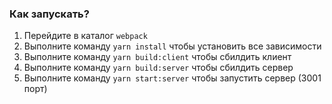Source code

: ### Как запускать?

1. Перейдите в каталог `webpack`
2. Выполните команду `yarn install` чтобы установить все зависимости
3. Выполните команду `yarn build:client` чтобы сбилдить клиент
4. Выполните команду `yarn build:server` чтобы сбилдить сервер
5. Выполните команду `yarn start:server` чтобы запустить сервер (3001 порт)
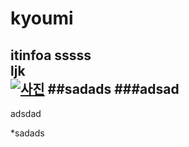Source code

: # kyoumi
itinfoa
sssss  
ljk  
[![사진](https://pbs.twimg.com/media/CPmVkQUUcAAkBv5.jpg)](https://youtu.be/ziOSMWAQsaI?list=PL-uRIJPCxHjcEx-fXBDnRkZVvsP-UbxGW)
##sadads
###adsad
-----------------------
adsdad

*sadads
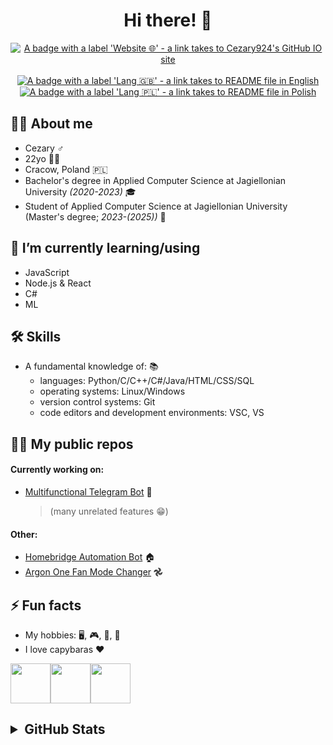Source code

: <div align="center">
  <h1>Hi there! 👋</h1>
  <a href="https://cezary924.github.io/" target="__blank"><img alt="A badge with a label 'Website 🌐' - a link takes to Cezary924's GitHub IO site" src="https://img.shields.io/badge/Website-🌐-2B3137?style=for-the-badge"></a><br/><br/>
  <a href="https://github.com/Cezary924/Cezary924/blob/master/README.md" target="__blank"><img alt="A badge with a label 'Lang 🇬🇧' - a link takes to README file in English" src="https://img.shields.io/badge/Lang-🇬🇧-012169?style=for-the-badge"></a>
  <a href="https://github.com/Cezary924/Cezary924/blob/master/README.pl-pl.md" target="__blank"><img alt="A badge with a label 'Lang 🇵🇱' - a link takes to README file in Polish" src="https://img.shields.io/badge/Lang-🇵🇱-dc143c?style=for-the-badge"></a>
</div>


## 🙋‍♂️ About me
- Cezary ♂️
- 22yo 🙍🏻
- Cracow, Poland 🇵🇱
- Bachelor's degree in Applied Computer Science at Jagiellonian University _(2020-2023)_ 🎓
- Student of Applied Computer Science at Jagiellonian University (Master's degree; _2023-(2025))_ 🏫


## 🔭 I’m currently learning/using
- JavaScript
- Node.js & React
- C#
- ML


## 🛠️ Skills
- A fundamental knowledge of: 📚
  - languages: Python/C/C++/C#/Java/HTML/CSS/SQL
  - operating systems: Linux/Windows
  - version control systems: Git
  - code editors and development environments: VSC, VS


## 🧑‍💻 My public repos
#### Currently working on:
- [Multifunctional Telegram Bot](https://github.com/Cezary924/Telegram-Bot) 🤖
  > (many unrelated features 😁)
#### Other:
- [Homebridge Automation Bot](https://github.com/Cezary924/Homebridge-Automation-Bot) 🏠
- [Argon One Fan Mode Changer](https://github.com/Cezary924/Argon-One-Fan-Mode-Changer) 𖣘


## ⚡ Fun facts
- My hobbies: 🖥️, 🎮, 💽, 🎤
- I love capybaras ❤️

<img src="https://img.freepik.com/free-icon/capybara_318-232704.jpg" width="64" height="64"><img src="https://img.freepik.com/free-icon/capybara_318-232704.jpg" width="64" height="64"><img src="https://img.freepik.com/free-icon/capybara_318-232704.jpg" width="64" height="64">


<h2>
  <details>
    <summary>GitHub Stats</summary>
    <img align="left" src="https://github-readme-stats.vercel.app/api?username=Cezary924&theme=transparent&rank_icon=percentile&hide_title=true&show_icons=true&hide_border=true" />
    <img align="left" src="https://github-readme-stats.vercel.app/api/top-langs/?username=Cezary924&theme=transparent&show_icons=true&hide_title=true&line_height=60&hide_border=true" />
    <img align="left" src="https://streak-stats.demolab.com/?user=Cezary924&theme=transparent&card_width=470&hide_border=true" />
  </details>
</h2>
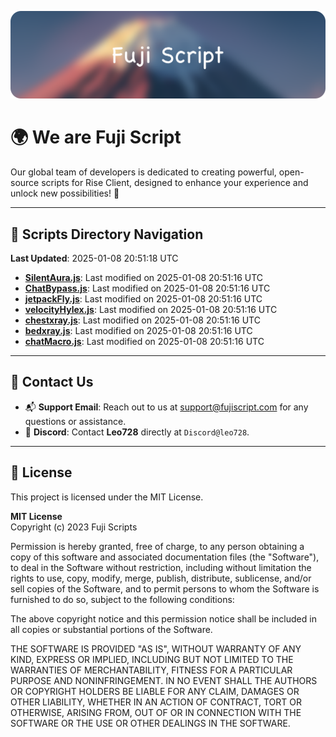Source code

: ![Banner](.github/b.webp)

# 🌍 **We are Fuji Script**

Our global team of developers is dedicated to creating powerful, open-source scripts for Rise Client, designed to enhance your experience and unlock new possibilities! 🌟

---
<!-- SCRIPTS_NAVIGATION_START -->
## 📂 **Scripts Directory Navigation**

**Last Updated**: 2025-01-08 20:51:18 UTC

- **[SilentAura.js](scripts/SilentAura.js)**: Last modified on 2025-01-08 20:51:16 UTC
- **[ChatBypass.js](scripts/ChatBypass.js)**: Last modified on 2025-01-08 20:51:16 UTC
- **[jetpackFly.js](scripts/jetpackFly.js)**: Last modified on 2025-01-08 20:51:16 UTC
- **[velocityHylex.js](scripts/velocityHylex.js)**: Last modified on 2025-01-08 20:51:16 UTC
- **[chestxray.js](scripts/chestxray.js)**: Last modified on 2025-01-08 20:51:16 UTC
- **[bedxray.js](scripts/bedxray.js)**: Last modified on 2025-01-08 20:51:16 UTC
- **[chatMacro.js](scripts/chatMacro.js)**: Last modified on 2025-01-08 20:51:16 UTC

<!-- SCRIPTS_NAVIGATION_END -->

---

## 💬 **Contact Us**  
- 📬 **Support Email**: Reach out to us at [support@fujiscript.com](mailto:support@fujiscript.com) for any questions or assistance.  
- 💬 **Discord**: Contact **Leo728** directly at `Discord@leo728`.

---

## 📜 **License**

This project is licensed under the MIT License.  

**MIT License**  
Copyright (c) 2023 Fuji Scripts  

Permission is hereby granted, free of charge, to any person obtaining a copy of this software and associated documentation files (the "Software"), to deal in the Software without restriction, including without limitation the rights to use, copy, modify, merge, publish, distribute, sublicense, and/or sell copies of the Software, and to permit persons to whom the Software is furnished to do so, subject to the following conditions:  

The above copyright notice and this permission notice shall be included in all copies or substantial portions of the Software.  

THE SOFTWARE IS PROVIDED "AS IS", WITHOUT WARRANTY OF ANY KIND, EXPRESS OR IMPLIED, INCLUDING BUT NOT LIMITED TO THE WARRANTIES OF MERCHANTABILITY, FITNESS FOR A PARTICULAR PURPOSE AND NONINFRINGEMENT. IN NO EVENT SHALL THE AUTHORS OR COPYRIGHT HOLDERS BE LIABLE FOR ANY CLAIM, DAMAGES OR OTHER LIABILITY, WHETHER IN AN ACTION OF CONTRACT, TORT OR OTHERWISE, ARISING FROM, OUT OF OR IN CONNECTION WITH THE SOFTWARE OR THE USE OR OTHER DEALINGS IN THE SOFTWARE.  
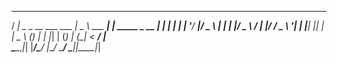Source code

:   ____                       ____             _ 
 / ___|   _ _ __ ___  ___   |  _ \  ___   ___| | _____ _ __ 
| |  | | | | '__/ __|/ _ \  | | | |/ _ \ / __| |/ / _ \ '__|
| |__| |_| | |  \__ \ (_) | | |_| | (_) | (__|   <  __/ |   
 \____\__,_|_|  |___/\___/  |____/ \___/ \___|_|\_\___|_|   



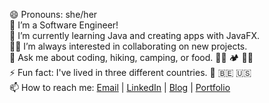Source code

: 😄 Pronouns: she/her <br>
🤔 I’m a Software Engineer! <br>
🌱 I’m currently learning Java and creating apps with JavaFX. <br>
👯‍♀️ I’m always interested in collaborating on new projects. <br>
💬 Ask me about coding, hiking, camping, or food. 👩‍💻 🏕 👩‍🍳 <br>
⚡ Fun fact: I've lived in three different countries.  🏴󠁧󠁢󠁳󠁣󠁴󠁿 🇧🇪 🇺🇸 <br>
📫 How to reach me: [Email](mailto:ionabrabender@gmail.com) | [LinkedIn](https://www.linkedin.com/in/iona-brabender/) | [Blog](https://dev.to/ionabrabender) | [Portfolio](https://ionabrabender.com/)
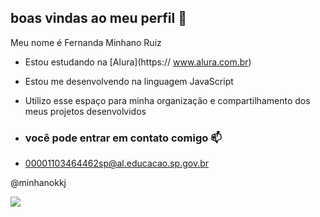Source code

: ## boas vindas ao meu perfil 🤎

Meu nome é Fernanda Minhano Ruiz

- Estou estudando na [Alura](https:// www.alura.com.br)
- Estou me desenvolvendo na linguagem JavaScript
- Utilizo esse espaço para minha organizaçâo e compartilhamento dos meus projetos desenvolvidos

- ### você pode entrar em contato comigo 📫

- 00001103464462sp@al.educacao.sp.gov.br
 
@minhanokkj

![](https://media1.tenor.com/m/vBhraFQlxfAAAAAd/wink-black.gif)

=-=-=-=-=

Brief
As listed above, the lines from the line with "Software Engineer! <br>" to the line with "Fun fact: I've" are to be echoed exactly, with both ends included and nothing added.

Output of the exercise
🤔 I’m a Software Engineer! <br>
🌱 I’m currently learning Java and creating apps with JavaFX. <br>
👯‍♀️ I’m always interested in collaborating on new projects. <br>
💬 Ask me about coding, hiking, camping, or food. 👩‍💻 🏕 👩‍🍳 <br>
⚡ Fun fact: I've lived in three different countries.  🏴󠁧󠁢󠁳󠁣󠁴󠁿 🇧🇪 🇺🇸 <br>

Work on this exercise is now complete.